This is my 20th year long distance commuting (100 mile typical workday round trip) in the SFBA on two wheels. The lanesplitting mileage is too nightmarish to contemplate. I racked up a half dozen pavement crashes in the hills, another half dozen in the AFM, but never went down in the commute meat grinder, knock on wood. Got tagged a few times, but not enough to bring me down. Crash bars, bark busters, and heavy boots FTW. Was involved in a glancing head-on with a drunk driver years ago, around a blind hairpin. She was completely on my side of the narrow non-divided mountain road. Hit the A pillar with my knee wrapped in Helimot leathers while on my KLR; limped away from it, and had a long painful ride home. That's become the weather knee.
Anyhow, at this point, riding is mostly a pain in the ass (or, rather, in the much abused spine). The romance of the thing left the building years ago. It feels like a dirty, dangerous job. I will probably stop street riding if and when I finally manage to alter the work situation such that I can stop commuting. I'd like to go back to riding trials, which is great family recreation, and is becoming apropos again now that my kid is 6 and growing quickly.
My reaction time, balance, stamina, nighttime vision, heck, everything has deteriorated considerably over the years.

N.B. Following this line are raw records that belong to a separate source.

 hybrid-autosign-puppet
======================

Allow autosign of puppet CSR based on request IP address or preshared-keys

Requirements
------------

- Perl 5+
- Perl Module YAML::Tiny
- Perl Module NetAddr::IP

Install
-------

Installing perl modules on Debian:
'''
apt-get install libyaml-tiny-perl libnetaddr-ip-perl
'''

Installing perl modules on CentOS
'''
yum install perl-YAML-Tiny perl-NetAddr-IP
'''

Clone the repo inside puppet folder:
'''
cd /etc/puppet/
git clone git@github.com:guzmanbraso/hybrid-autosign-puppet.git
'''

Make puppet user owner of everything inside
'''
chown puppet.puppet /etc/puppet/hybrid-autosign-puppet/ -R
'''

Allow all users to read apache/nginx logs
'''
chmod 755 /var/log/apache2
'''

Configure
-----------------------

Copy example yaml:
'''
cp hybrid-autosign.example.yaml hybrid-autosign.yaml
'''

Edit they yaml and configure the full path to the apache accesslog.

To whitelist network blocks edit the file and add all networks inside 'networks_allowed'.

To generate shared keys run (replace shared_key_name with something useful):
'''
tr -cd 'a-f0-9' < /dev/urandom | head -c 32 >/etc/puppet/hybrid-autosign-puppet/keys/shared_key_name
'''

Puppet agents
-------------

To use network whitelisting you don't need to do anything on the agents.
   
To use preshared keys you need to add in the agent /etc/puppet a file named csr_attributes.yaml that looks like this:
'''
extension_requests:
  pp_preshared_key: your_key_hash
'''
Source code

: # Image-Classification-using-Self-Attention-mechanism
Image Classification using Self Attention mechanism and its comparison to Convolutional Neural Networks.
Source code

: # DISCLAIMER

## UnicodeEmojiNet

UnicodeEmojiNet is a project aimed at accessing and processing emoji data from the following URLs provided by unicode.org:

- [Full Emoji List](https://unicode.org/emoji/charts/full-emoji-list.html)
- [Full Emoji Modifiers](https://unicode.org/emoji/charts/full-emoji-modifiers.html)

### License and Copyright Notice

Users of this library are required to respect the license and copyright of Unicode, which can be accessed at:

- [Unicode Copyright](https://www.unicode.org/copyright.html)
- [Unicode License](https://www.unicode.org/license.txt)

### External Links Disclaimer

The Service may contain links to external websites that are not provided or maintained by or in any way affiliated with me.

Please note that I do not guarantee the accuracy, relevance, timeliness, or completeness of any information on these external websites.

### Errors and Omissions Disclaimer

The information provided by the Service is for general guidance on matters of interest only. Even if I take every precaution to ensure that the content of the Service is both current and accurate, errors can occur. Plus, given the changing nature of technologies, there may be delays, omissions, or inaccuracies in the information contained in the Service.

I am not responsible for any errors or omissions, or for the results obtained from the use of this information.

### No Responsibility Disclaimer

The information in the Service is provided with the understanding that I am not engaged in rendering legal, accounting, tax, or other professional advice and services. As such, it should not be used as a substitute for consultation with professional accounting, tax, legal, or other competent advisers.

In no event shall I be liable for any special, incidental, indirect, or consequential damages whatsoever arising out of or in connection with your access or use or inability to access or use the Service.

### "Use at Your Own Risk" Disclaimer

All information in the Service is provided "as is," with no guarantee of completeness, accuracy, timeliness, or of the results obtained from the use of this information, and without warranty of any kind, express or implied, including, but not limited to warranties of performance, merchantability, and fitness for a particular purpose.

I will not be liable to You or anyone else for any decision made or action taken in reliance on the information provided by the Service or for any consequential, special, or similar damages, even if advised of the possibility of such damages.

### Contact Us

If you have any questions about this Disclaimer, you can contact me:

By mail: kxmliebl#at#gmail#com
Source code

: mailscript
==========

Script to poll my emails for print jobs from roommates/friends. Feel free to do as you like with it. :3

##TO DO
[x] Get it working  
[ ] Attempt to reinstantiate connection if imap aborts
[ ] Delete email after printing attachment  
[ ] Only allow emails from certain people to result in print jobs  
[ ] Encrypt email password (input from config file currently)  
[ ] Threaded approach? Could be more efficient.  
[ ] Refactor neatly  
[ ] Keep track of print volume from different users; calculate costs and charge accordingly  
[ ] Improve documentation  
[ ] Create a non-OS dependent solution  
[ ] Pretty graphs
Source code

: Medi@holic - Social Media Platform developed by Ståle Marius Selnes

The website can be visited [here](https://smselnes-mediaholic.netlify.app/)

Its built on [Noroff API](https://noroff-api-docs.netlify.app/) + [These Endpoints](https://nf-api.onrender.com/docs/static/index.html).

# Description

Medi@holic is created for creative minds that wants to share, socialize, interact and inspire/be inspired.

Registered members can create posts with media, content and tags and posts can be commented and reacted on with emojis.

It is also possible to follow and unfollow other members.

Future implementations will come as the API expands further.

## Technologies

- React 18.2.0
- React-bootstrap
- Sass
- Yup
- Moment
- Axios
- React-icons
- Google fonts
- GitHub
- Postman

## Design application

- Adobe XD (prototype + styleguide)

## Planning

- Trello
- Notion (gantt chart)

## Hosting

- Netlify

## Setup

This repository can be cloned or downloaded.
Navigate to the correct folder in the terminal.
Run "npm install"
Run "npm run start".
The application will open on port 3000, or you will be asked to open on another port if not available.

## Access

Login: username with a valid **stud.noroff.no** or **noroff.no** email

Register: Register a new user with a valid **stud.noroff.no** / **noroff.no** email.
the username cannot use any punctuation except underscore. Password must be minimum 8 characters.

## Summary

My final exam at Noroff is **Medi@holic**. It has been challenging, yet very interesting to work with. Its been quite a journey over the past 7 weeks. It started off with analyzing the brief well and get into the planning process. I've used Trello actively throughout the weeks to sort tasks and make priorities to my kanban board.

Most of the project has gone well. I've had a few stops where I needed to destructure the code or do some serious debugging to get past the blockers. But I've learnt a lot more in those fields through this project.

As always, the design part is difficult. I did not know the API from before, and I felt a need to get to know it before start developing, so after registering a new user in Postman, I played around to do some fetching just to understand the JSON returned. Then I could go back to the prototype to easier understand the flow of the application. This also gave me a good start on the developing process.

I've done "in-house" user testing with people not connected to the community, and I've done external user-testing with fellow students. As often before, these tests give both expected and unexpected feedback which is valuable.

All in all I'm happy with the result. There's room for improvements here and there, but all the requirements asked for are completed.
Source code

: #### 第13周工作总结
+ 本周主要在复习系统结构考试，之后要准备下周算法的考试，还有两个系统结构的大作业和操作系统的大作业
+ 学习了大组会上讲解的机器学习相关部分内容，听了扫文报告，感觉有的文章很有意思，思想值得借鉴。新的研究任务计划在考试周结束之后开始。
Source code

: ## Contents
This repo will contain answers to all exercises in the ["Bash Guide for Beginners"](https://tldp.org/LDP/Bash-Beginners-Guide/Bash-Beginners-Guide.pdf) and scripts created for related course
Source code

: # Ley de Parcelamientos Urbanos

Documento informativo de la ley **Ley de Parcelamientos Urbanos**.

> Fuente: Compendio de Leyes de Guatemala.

I don't want to be in the damned split any more than I have to (though I have to say, modulators help tremendously) and I really wonder if I'll manage to make it to "retirement". I'd better, for the kid's sake.
OP, was it you who said he hadn't crashed in the 40+ years riding? Not even as a young man? No sand or diesel anywhere, or slick chipseal on a stormy night? Remarkable, if so. I can't help but recall the image of the "You meet the nicest people on a Honda" advert, cardigan and penny loafer types puttering about at 20 mph. I suppose a thing like that would technically have to be called riding, though not with a capital R.